その笑顔を見たライカは少しほっとした。店を出てから、ずっと引きつった表情だったユイが、やっと笑ったからだ。
「いまいちよくわかんないけど……ユイはそのヤバいとこにいるままでいいのかよ?」
「……他に行くとこないもん」
家に帰れば? と言いかけて、ライカは口を閉じた。他人には気軽に言えるのだ、と気付く。ユイは一度も、ライカに『家に帰れば?』と言わなかった。ここで、そう言うのは反則なのだ。いくらそれが現実でも。

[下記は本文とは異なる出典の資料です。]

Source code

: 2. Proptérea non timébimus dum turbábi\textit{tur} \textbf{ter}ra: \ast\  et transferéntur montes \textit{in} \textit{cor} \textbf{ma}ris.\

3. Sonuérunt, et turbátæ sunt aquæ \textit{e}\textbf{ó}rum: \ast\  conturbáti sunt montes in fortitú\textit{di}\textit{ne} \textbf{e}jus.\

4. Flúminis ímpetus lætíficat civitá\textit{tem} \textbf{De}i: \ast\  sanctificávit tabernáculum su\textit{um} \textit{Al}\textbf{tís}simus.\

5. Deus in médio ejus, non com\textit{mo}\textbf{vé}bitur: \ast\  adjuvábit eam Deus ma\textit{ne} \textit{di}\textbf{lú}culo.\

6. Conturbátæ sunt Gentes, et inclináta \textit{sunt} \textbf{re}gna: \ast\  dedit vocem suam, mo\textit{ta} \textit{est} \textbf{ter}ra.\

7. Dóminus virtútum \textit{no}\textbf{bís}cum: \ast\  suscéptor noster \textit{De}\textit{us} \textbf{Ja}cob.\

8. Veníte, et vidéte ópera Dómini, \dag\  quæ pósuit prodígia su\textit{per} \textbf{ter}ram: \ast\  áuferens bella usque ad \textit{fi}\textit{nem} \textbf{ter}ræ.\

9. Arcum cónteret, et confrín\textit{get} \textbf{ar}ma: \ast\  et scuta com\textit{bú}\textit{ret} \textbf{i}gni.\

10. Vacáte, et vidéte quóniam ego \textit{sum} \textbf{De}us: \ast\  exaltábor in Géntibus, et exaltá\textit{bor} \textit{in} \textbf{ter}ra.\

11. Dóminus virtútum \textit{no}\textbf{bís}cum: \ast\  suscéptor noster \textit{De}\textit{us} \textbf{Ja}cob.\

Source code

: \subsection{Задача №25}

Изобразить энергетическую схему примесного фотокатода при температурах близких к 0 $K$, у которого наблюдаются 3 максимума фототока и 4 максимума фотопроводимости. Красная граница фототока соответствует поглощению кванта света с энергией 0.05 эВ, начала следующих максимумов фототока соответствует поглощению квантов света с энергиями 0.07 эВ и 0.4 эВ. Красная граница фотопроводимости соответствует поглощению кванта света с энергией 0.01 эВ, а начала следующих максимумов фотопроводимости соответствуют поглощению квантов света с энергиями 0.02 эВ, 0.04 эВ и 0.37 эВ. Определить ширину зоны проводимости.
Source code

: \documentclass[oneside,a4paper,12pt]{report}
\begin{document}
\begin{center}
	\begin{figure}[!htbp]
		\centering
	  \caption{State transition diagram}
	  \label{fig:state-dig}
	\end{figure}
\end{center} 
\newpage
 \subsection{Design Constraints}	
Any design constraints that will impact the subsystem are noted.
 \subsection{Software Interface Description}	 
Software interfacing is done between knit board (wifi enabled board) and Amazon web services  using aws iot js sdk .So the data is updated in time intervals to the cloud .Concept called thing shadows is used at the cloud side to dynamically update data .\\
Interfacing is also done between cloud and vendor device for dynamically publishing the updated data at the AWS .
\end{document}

「……高校出たら、働けばいいじゃん、普通に。卒業まで、我慢すれば終わる……っつうか。いや……なんていうか……」
結局『家に帰れば?』と同じことを言ってしまったライカの言葉は途切れ途切れになる。
しかし、告げられた側のユイは気にしてないようで「うーん」と唸るとため息をついた。
「高校かぁ……。あたし、もう退学になるんじゃないかな。どう考えたって、日数足りてないもん。必修単位落ちまくりで、補講とかでどうにかなるレベルじゃない」
「日数? ……単位。へぇ」
「なに、その ”初めて気づいた” みたいな言い方。変なの。で、来夏はそうすんの? 我慢するの?」
「……まあ……そうかもしれない」
「ふーん。じゃあ来夏、家に帰るんだ?」
すっかり冷めているであろう味噌汁をすすりながら、ユイは冷笑を浮かべて、これまで敢えて言わなかったであろう一言を口にした。